Planning board gets first look at Lake Flower Hotel

SARANAC LAKE – Malone developer Chris LaBarge presented a preliminary architectural rendering and site plan for his proposed 90-room upscale hotel on the shoreline of Lake Flower at a special village Planning Board meeting Wednesday night.

LaBarge had provided a hand-drawn rendering of the hotel at a press conference two weeks ago when the project was first announced. He described the architectural drawing shown to the planning board Wednesday as the “second take” in the process of trying to “arrive at the design that maintains the architecture of Saranac Lake from some of the historical buildings of the past.

“We’re probably not there yet,” he said, “but we’re trying to move in the direction of what would be the desire of the village and the people through the planning processes that you’ve been through.”

The rendering shows the lakeside view of the hotel, which would be built on the site of three existing Lake Flower Avenue motels: the Lake Flower Inn, the Adirondack Motel and the Lake Side Motel. The rectangular-shaped building would have a covered, walkable porch that extends all the way around the hotel’s first floor. Multi-story cupola-type structures would be located on each of the building’s four corners and would serve as sitting rooms for guests in those corner rooms.

LaBarge’s initial plan called for standard and suite-style guest rooms on the hotel’s second, third, fourth and fifth floors, and a lobby, small restaurant, pool, spa area and banquet/meeting space on the first floor. The latest design, however, would eliminate guest rooms on the fifth floor.

“We’re going to be able to get in our 90 rooms with four stories,” he said. “All the space up here (on the fifth story) is just architectural design in terms of what do we want up there to give it the appeal we’re looking for.”

LaBarge wouldn’t say what the structure’s height, in feet, could be because the design of the hotel is still being refined. Asked what color and material the building’s siding would be, LaBarge said brown cedar shakes are one option but he said he’s open to suggestions from the board.

The building’s design characteristics would be the same on the road side of the hotel, LaBarge said, except it would have a drive-through entryway covered by a roof. A roughly 100-space parking lot would run along the length of the building, between the hotel and the road. There would be two entrances to the property, one located near the sharp bend in the road and the other roughly across from Winona Avenue. LaBarge said he’s also planning off-site parking for hotel employees and possibly some guests, although he said he’s still working to finalize where that would be.

A separate building housing a second restaurant and bar would be located on the lake and would connect to the hotel via a covered walkway. A series of docks would be located along the shoreline in front of the restaurant, with another set of docks in front of the hotel.
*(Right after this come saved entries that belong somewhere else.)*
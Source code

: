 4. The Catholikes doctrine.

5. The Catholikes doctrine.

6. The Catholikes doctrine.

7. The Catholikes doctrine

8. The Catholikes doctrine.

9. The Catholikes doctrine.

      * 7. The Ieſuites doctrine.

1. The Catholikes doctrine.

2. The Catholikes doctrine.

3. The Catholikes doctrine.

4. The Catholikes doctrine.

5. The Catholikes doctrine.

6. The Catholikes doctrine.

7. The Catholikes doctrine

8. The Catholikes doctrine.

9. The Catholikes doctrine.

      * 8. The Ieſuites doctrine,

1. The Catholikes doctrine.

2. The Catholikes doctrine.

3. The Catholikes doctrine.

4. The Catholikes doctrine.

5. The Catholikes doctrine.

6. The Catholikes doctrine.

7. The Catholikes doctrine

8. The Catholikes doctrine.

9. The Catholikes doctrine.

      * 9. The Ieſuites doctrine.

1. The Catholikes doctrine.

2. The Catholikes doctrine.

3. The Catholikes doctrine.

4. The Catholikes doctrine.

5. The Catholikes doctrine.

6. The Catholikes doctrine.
Planning board Chairwoman Leslie Karasin said Wednesday’s meeting was a chance for the board to get a general overview of “a project that has the potential to really change the face of an important portion of our village visually, physically and economically.” More details will be submitted as the project moves through the multiple levels of review involved in the planned unit development district process.

LaBarge said he met this week to discuss the project with the state Departments of Transportation, Environmental Conservation and the Adirondack Park Agency. He also said he’d need state Department of Health and U.S. Army Corps of Engineers approvals.
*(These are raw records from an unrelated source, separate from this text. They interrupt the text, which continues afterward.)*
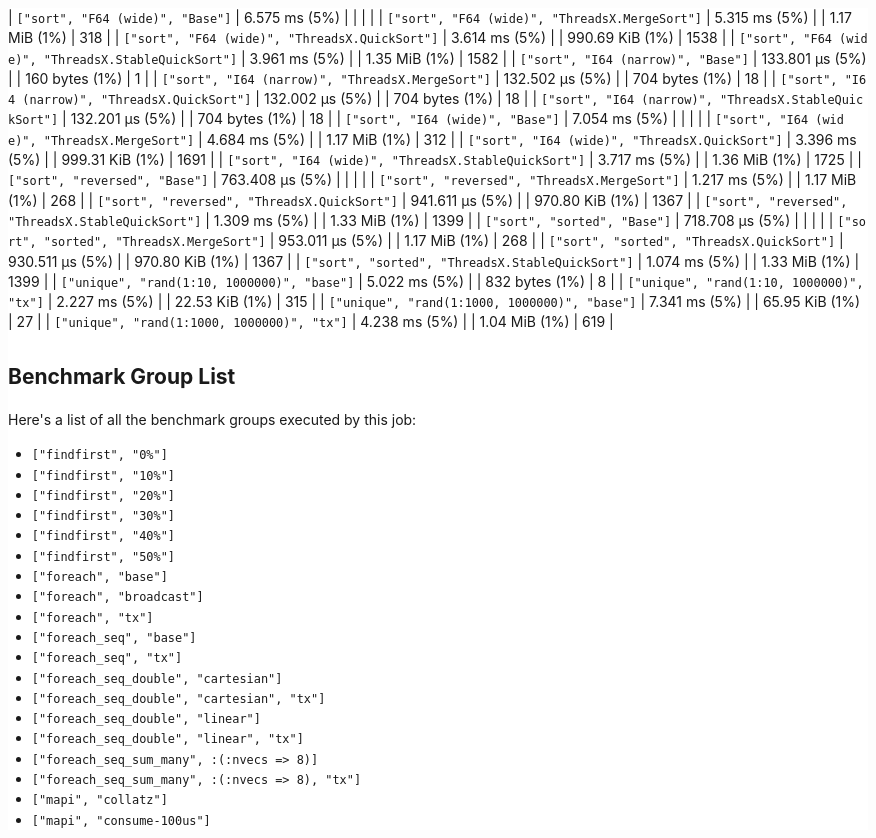 | `["sort", "F64 (wide)", "Base"]`                                     |   6.575 ms (5%) |           |                 |             |
| `["sort", "F64 (wide)", "ThreadsX.MergeSort"]`                       |   5.315 ms (5%) |           |   1.17 MiB (1%) |         318 |
| `["sort", "F64 (wide)", "ThreadsX.QuickSort"]`                       |   3.614 ms (5%) |           | 990.69 KiB (1%) |        1538 |
| `["sort", "F64 (wide)", "ThreadsX.StableQuickSort"]`                 |   3.961 ms (5%) |           |   1.35 MiB (1%) |        1582 |
| `["sort", "I64 (narrow)", "Base"]`                                   | 133.801 μs (5%) |           |  160 bytes (1%) |           1 |
| `["sort", "I64 (narrow)", "ThreadsX.MergeSort"]`                     | 132.502 μs (5%) |           |  704 bytes (1%) |          18 |
| `["sort", "I64 (narrow)", "ThreadsX.QuickSort"]`                     | 132.002 μs (5%) |           |  704 bytes (1%) |          18 |
| `["sort", "I64 (narrow)", "ThreadsX.StableQuickSort"]`               | 132.201 μs (5%) |           |  704 bytes (1%) |          18 |
| `["sort", "I64 (wide)", "Base"]`                                     |   7.054 ms (5%) |           |                 |             |
| `["sort", "I64 (wide)", "ThreadsX.MergeSort"]`                       |   4.684 ms (5%) |           |   1.17 MiB (1%) |         312 |
| `["sort", "I64 (wide)", "ThreadsX.QuickSort"]`                       |   3.396 ms (5%) |           | 999.31 KiB (1%) |        1691 |
| `["sort", "I64 (wide)", "ThreadsX.StableQuickSort"]`                 |   3.717 ms (5%) |           |   1.36 MiB (1%) |        1725 |
| `["sort", "reversed", "Base"]`                                       | 763.408 μs (5%) |           |                 |             |
| `["sort", "reversed", "ThreadsX.MergeSort"]`                         |   1.217 ms (5%) |           |   1.17 MiB (1%) |         268 |
| `["sort", "reversed", "ThreadsX.QuickSort"]`                         | 941.611 μs (5%) |           | 970.80 KiB (1%) |        1367 |
| `["sort", "reversed", "ThreadsX.StableQuickSort"]`                   |   1.309 ms (5%) |           |   1.33 MiB (1%) |        1399 |
| `["sort", "sorted", "Base"]`                                         | 718.708 μs (5%) |           |                 |             |
| `["sort", "sorted", "ThreadsX.MergeSort"]`                           | 953.011 μs (5%) |           |   1.17 MiB (1%) |         268 |
| `["sort", "sorted", "ThreadsX.QuickSort"]`                           | 930.511 μs (5%) |           | 970.80 KiB (1%) |        1367 |
| `["sort", "sorted", "ThreadsX.StableQuickSort"]`                     |   1.074 ms (5%) |           |   1.33 MiB (1%) |        1399 |
| `["unique", "rand(1:10, 1000000)", "base"]`                          |   5.022 ms (5%) |           |  832 bytes (1%) |           8 |
| `["unique", "rand(1:10, 1000000)", "tx"]`                            |   2.227 ms (5%) |           |  22.53 KiB (1%) |         315 |
| `["unique", "rand(1:1000, 1000000)", "base"]`                        |   7.341 ms (5%) |           |  65.95 KiB (1%) |          27 |
| `["unique", "rand(1:1000, 1000000)", "tx"]`                          |   4.238 ms (5%) |           |   1.04 MiB (1%) |         619 |

## Benchmark Group List
Here's a list of all the benchmark groups executed by this job:

- `["findfirst", "0%"]`
- `["findfirst", "10%"]`
- `["findfirst", "20%"]`
- `["findfirst", "30%"]`
- `["findfirst", "40%"]`
- `["findfirst", "50%"]`
- `["foreach", "base"]`
- `["foreach", "broadcast"]`
- `["foreach", "tx"]`
- `["foreach_seq", "base"]`
- `["foreach_seq", "tx"]`
- `["foreach_seq_double", "cartesian"]`
- `["foreach_seq_double", "cartesian", "tx"]`
- `["foreach_seq_double", "linear"]`
- `["foreach_seq_double", "linear", "tx"]`
- `["foreach_seq_sum_many", :(:nvecs => 8)]`
- `["foreach_seq_sum_many", :(:nvecs => 8), "tx"]`
- `["mapi", "collatz"]`
- `["mapi", "consume-100us"]`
Karasin asked her board members what issues they think will need to be focused on during their review. Scott Stoddard said he wants to see details of the building’s height and how it will, from all sides, “fit into the landscape of the lake and the road.”

“That seems to be the feedback I’m hearing from the public already,” board member Molly Hann added later. “‘How is this going to impact the viewshed? Is it going to be a big wall of the building that blocks the view? What is the view?’ Things like that.'”

LaBarge said three-dimensional renderings will be provided as part of a visual impact analysis required by the APA, although he said they won’t be done until the architectural design of the building is completed.

Parking issues and the overall lack of green space in the design were also discussed. Hann asked if LaBarge considered orienting the building in a different way on the properties. LaBarge said he tried different designs, but determined that configuring the building another way would limit views of the lake from the hotel’s guest rooms and impact the economic viability of the project.

As for the proposed architectural design of the hotel, Karasin told LaBarge “the direction you’re headed, with trying to emulate the styles of some of the historic hotels, is a good one.”

LaBarge said he hopes to provide the planning board with a sketch plan by its Sept. 18 meeting.